The usually unambiguous distinction between villain and victim has facilitated the identification with those who lost their lives or suffered under the Nazi atrocities while all scorn, abhorrence and hate was piled on the perpetrators. Until recently, few books have focused on the after-war generation. While growing up, the children had to come to terms with the, often sudden, exposure of their parents' active or passive participation in the crimes of the Nazi regime. "The Reader", set in post-war Germany and against the backdrop of the Frankfurt Auschwitz trials of the mid-sixties, takes this new and, for our generations, important angle: in the form of the fictional memoir of Michael Berg. Michael, while not refuting guilt, shame, and atonement, is led to examine and dissect the complexity of inter-generational conflicts in the context of his personal experiences. Like Schlink himself, he grapples with the fundamental problem of the relationships between these two generations.

Michael recounts the most important stages in his life, starting with experiences long passed in his youth. While his account follows the chronology of events, he progressively interleaves retrospective reflections on his past conduct, questioning his conflicting emotions - his behaviour. The story starts with Michael's first, secret, love affair at age 15 with a woman more than twice his age. The blossoming erotic relationship strengthens his self-worth and confidence yet, at the same time, increasingly isolating him from his family and peers. Hanna Schmitz, of whose circumstances and background Michael knew very little, was affectionate and standoffish at the same time, prone to abrupt mood swings. The young lover is completely captivated and eager to please. He is the "Reader", in German "Vorleser" is a person who reads aloud to an audience. At her insistence he reads his books to her and it becomes an important element of their shared intimacy. When she disappears one day without any warning, her loss leaves him devastated and scarred for life. He can only seek the reasons in his own actions. Seeing Hanna again years later and in unanticipated surroundings, triggers a flood of questions about the person he loved and thought he knew. Her behaviour raises many questions and Michael discovers a long secret that puts in doubt the facts as they are exposed. He also wrestles with himself over his own inaction when confronted with choices. "What would you have done?" Although addressed to the judge by the defendant, this question hangs over Michael, as it does over his whole generation. It encapsulates the primary dilemma of the child-parent generations relationships. Finally, writing the story of his life, drafting and redrafting it in his head until it is in a publishable form, is seen as a chance for his own recovery and to give him a chance to live his life.
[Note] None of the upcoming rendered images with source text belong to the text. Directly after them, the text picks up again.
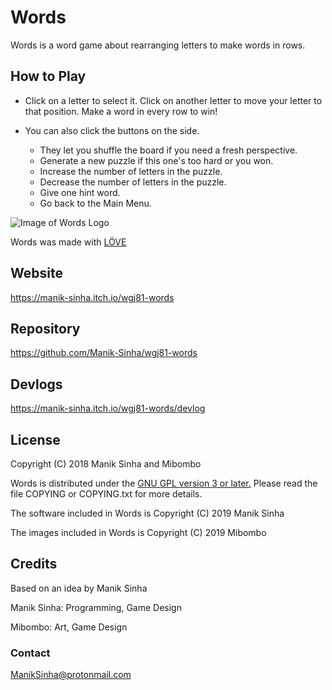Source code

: # Words
Words is a word game about rearranging letters to make words in rows.

## How to Play

* Click on a letter to select it. Click on another letter to move your letter
to that position. Make a word in every row to win!

* You can also click the buttons on the side.

  * They let you shuffle the board if you need a fresh perspective.
  * Generate a new puzzle if this one's too hard or you won.
  * Increase the number of letters in the puzzle.
  * Decrease the number of letters in the puzzle.
  * Give one hint word.
  * Go back to the Main Menu.

![Image of Words Logo](https://img.itch.zone/aW1nLzE4MjI1OTgucG5n/original/85yHh4.png)

Words was made with [LÖVE](https://love2d.org/)


## Website

https://manik-sinha.itch.io/wgj81-words

## Repository

https://github.com/Manik-Sinha/wgj81-words

## Devlogs

https://manik-sinha.itch.io/wgj81-words/devlog

## License

Copyright (C) 2018 Manik Sinha and Mibombo

Words is distributed under the [GNU GPL version 3 or later.](https://www.gnu.org/licenses/gpl-3.0.txt)
Please read the file COPYING or COPYING.txt for more details.

The software included in Words is Copyright (C) 2019 Manik Sinha

The images included in Words is Copyright (C) 2019 Mibombo

## Credits

Based on an idea by Manik Sinha

Manik Sinha: Programming, Game Design

Mibombo: Art, Game Design

### Contact
ManikSinha@protonmail.com
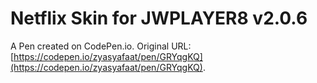# Netflix Skin for JWPLAYER8 v2.0.6

A Pen created on CodePen.io. Original URL: [https://codepen.io/zyasyafaat/pen/GRYqgKQ](https://codepen.io/zyasyafaat/pen/GRYqgKQ).

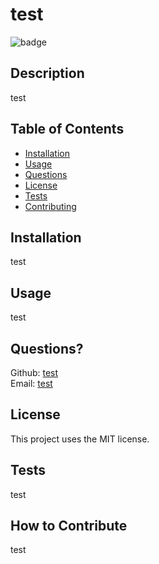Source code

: # test
  ![badge](https://img.shields.io/badge/license-MIT-blue)

  ## Description
  test

  ## Table of Contents
  - [Installation](#installation)
  - [Usage](#usage)
  - [Questions](#questions)
  - [License](#license)
  - [Tests](#tests)
  - [Contributing](#how-to-contribute)

  ## Installation
  test

  ## Usage
  test
  
  
  ## Questions?
  Github: [test](https://github.com/test) </br>
  Email: [test](mailto:test)
  
  
  ## License
  This project uses the MIT license.
  
  ## Tests
  test

  ## How to Contribute 
  test
  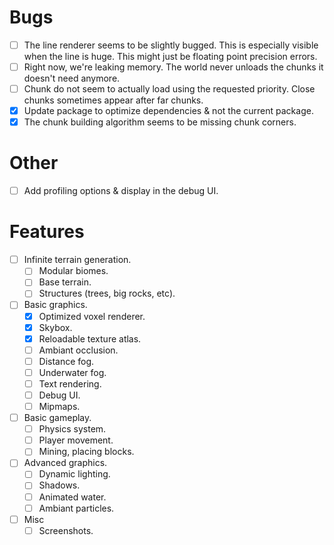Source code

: # Bugs

- [ ] The line renderer seems to be slightly bugged. This is especially visible when the line is
      huge. This might just be floating point precision errors.
- [ ] Right now, we're leaking memory. The world never unloads the chunks it doesn't need anymore.
- [ ] Chunk do not seem to actually load using the requested priority. Close chunks sometimes
      appear after far chunks.
- [x] Update package to optimize dependencies & not the current package.
- [x] The chunk building algorithm seems to be missing chunk corners.

# Other

- [ ] Add profiling options & display in the debug UI.

# Features

- [ ] Infinite terrain generation.
  - [ ] Modular biomes.
  - [ ] Base terrain.
  - [ ] Structures (trees, big rocks, etc).
- [ ] Basic graphics.
  - [x] Optimized voxel renderer.
  - [x] Skybox.
  - [x] Reloadable texture atlas.
  - [ ] Ambiant occlusion.
  - [ ] Distance fog.
  - [ ] Underwater fog.
  - [ ] Text rendering.
  - [ ] Debug UI.
  - [ ] Mipmaps.
- [ ] Basic gameplay.
  - [ ] Physics system.
  - [ ] Player movement.
  - [ ] Mining, placing blocks.
- [ ] Advanced graphics.
  - [ ] Dynamic lighting.
  - [ ] Shadows.
  - [ ] Animated water.
  - [ ] Ambiant particles.
- [ ] Misc
  - [ ] Screenshots.
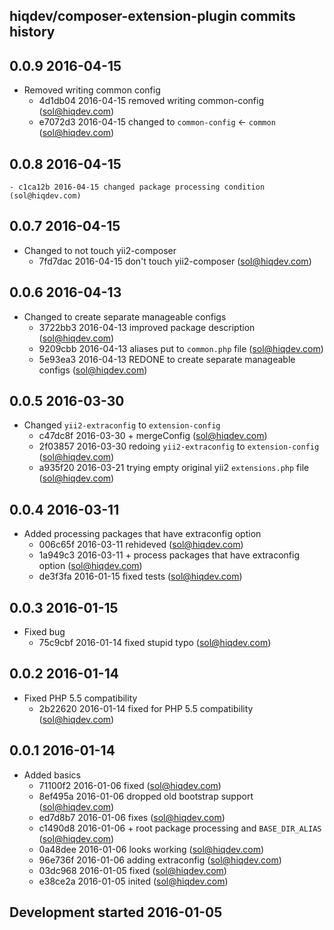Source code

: hiqdev/composer-extension-plugin commits history
------------------------------------------------

## 0.0.9 2016-04-15

- Removed writing common config
    - 4d1db04 2016-04-15 removed writing common-config (sol@hiqdev.com)
    - e7072d3 2016-04-15 changed to `common-config` <- `common` (sol@hiqdev.com)

## 0.0.8 2016-04-15

    - c1ca12b 2016-04-15 changed package processing condition (sol@hiqdev.com)

## 0.0.7 2016-04-15

- Changed to not touch yii2-composer
    - 7fd7dac 2016-04-15 don't touch yii2-composer (sol@hiqdev.com)

## 0.0.6 2016-04-13

- Changed to create separate manageable configs
    - 3722bb3 2016-04-13 improved package description (sol@hiqdev.com)
    - 9209cbb 2016-04-13 aliases put to `common.php` file (sol@hiqdev.com)
    - 5e93ea3 2016-04-13 REDONE to create separate manageable configs (sol@hiqdev.com)

## 0.0.5 2016-03-30

- Changed `yii2-extraconfig` to `extension-config`
    - c47dc8f 2016-03-30 + mergeConfig (sol@hiqdev.com)
    - 2f03857 2016-03-30 redoing `yii2-extraconfig` to `extension-config` (sol@hiqdev.com)
    - a935f20 2016-03-21 trying empty original yii2 `extensions.php` file (sol@hiqdev.com)

## 0.0.4 2016-03-11

- Added processing packages that have extraconfig option
    - 006c65f 2016-03-11 rehideved (sol@hiqdev.com)
    - 1a949c3 2016-03-11 + process packages that have extraconfig option (sol@hiqdev.com)
    - de3f3fa 2016-01-15 fixed tests (sol@hiqdev.com)

## 0.0.3 2016-01-15

- Fixed bug
    - 75c9cbf 2016-01-14 fixed stupid typo (sol@hiqdev.com)

## 0.0.2 2016-01-14

- Fixed PHP 5.5 compatibility
    - 2b22620 2016-01-14 fixed for PHP 5.5 compatibility (sol@hiqdev.com)

## 0.0.1 2016-01-14

- Added basics
    - 71100f2 2016-01-06 fixed (sol@hiqdev.com)
    - 8ef495a 2016-01-06 dropped old bootstrap support (sol@hiqdev.com)
    - ed7d8b7 2016-01-06 fixes (sol@hiqdev.com)
    - c1490d8 2016-01-06 + root package processing and `BASE_DIR_ALIAS` (sol@hiqdev.com)
    - 0a48dee 2016-01-06 looks working (sol@hiqdev.com)
    - 96e736f 2016-01-06 adding extraconfig (sol@hiqdev.com)
    - 03dc968 2016-01-05 fixed (sol@hiqdev.com)
    - e38ce2a 2016-01-05 inited (sol@hiqdev.com)

## Development started 2016-01-05

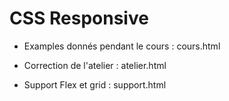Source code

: # CSS Responsive

- Examples donnés pendant le cours :
cours.html

- Correction de l'atelier : atelier.html
- Support Flex et grid : support.html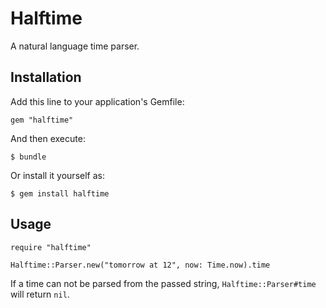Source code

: Halftime
========

A natural language time parser.

Installation
------------

Add this line to your application's Gemfile:

    gem "halftime"

And then execute:

    $ bundle

Or install it yourself as:

    $ gem install halftime

Usage
-----

    require "halftime"

    Halftime::Parser.new("tomorrow at 12", now: Time.now).time

If a time can not be parsed from the passed string, `Halftime::Parser#time` will
return `nil`.
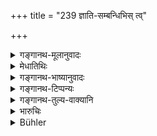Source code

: +++
title = "239 ज्ञाति-सम्बन्धिभिस् त्व्"

+++

<details><summary>गङ्गानथ-मूलानुवादः</summary>

Being branded, these shall be abandoned by Kinsmen and relations, deprived of all sympathy and greetings;—such is the teaching of manu.—(239)
</details>

<details><summary>मेधातिथिः</summary>

**कृतलक्षणा** इति निश्चिते कार्यकारणत्वे इत्य् अर्थः । व्याध्यादियोगे ऽप्य् एषु **दया** न कर्तव्या । ज्येष्ठ्यादिगुणयोगे ऽपि च नैते नमस्कार्याः प्रत्युत्तानादिभिः । एष एव वचनसामर्थ्याद् धर्मो विज्ञेयः ॥ ९.२३९ ॥
</details>

<details><summary>गङ्गानथ-भाष्यानुवादः</summary>

‘*Branded*.’—This implies that branding must be done.

No sympathy shall be extended to them, even when struck by disease or other calamities. Even though they be endowed with seniority and other qualifications, they shall not be received with greetings or any marks of honour or welcome.

That such is the law is to be directly learnt from the words of the text itself.—(239)
</details>

<details><summary>गङ्गानथ-टिप्पन्यः</summary>

This verse is quoted in *Vivādaratnākara* (p. 635), which adds the following notes:—‘*Jñāti*’ are paternal relations;—‘*sambandhi*’, maternal relations;—‘*kṛtalakṣaṇāḥ*’, branded;—‘*nirdayāḥ*’, undeserving of the sympathy of gentlemen, even when suffering from diseases;—‘*nirnamaskārāḥ*,’ not deserving of salutations even though possessing seniority and such other qualifications.
</details>

<details><summary>गङ्गानथ-तुल्य-वाक्यानि</summary>

**(verses 9.235-242)  
**

See Comparative notes for [Verse 9.235].
</details>

<details><summary>भारुचिः</summary>

नैते राज्ञा धृतदणा इति कृत्वा ज्ञातिसंबन्धिभिः परिग्राह्याः । एवं च सति व्याध्यादियोगे ऽप्य् एषु दया न कर्तव्या । ज्यैष्ठ्यादिगुणयोगे च नैते नमस्कार्याः, प्रत्युत्थानादिभिः । एष एव चात्र वचनसामर्थ्याद् धर्मो विज्ञेयः । न तु स्वातन्त्र्येण दया विनयो वा पूर्वोपदिष्ट इति ॥ ९.२३९ ॥
</details>

<details><summary>Bühler</summary>

239	Such (persons) who have been branded with (indelible) marks must be cast off by their paternal and maternal relations, and receive neither compassion nor a salutation; that is the teaching of Manu.
</details>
The Reader, while a work of fiction, is deeply anchored in the personal experiences of the author and symbolic for his generation. His spare and unemotional language underlines the impression of a biographical investigation and is used quite deliberately. The English translation captures the tone and style amazingly well. Reading this book should not be an "easy pleasure" as some reviewers have suggested. The Reader covers difficult and complex terrain in a way that it forces the reader to reflect and question their own position long afterwards. Although written directly for a German audience of Schlink's and my generation, the novel, surprisingly, has attracted world-wide attention. While reviews and reactions among readers are highly diverse and even contradictory, it should be read by as many people as possible and with the care the subject matter deserves.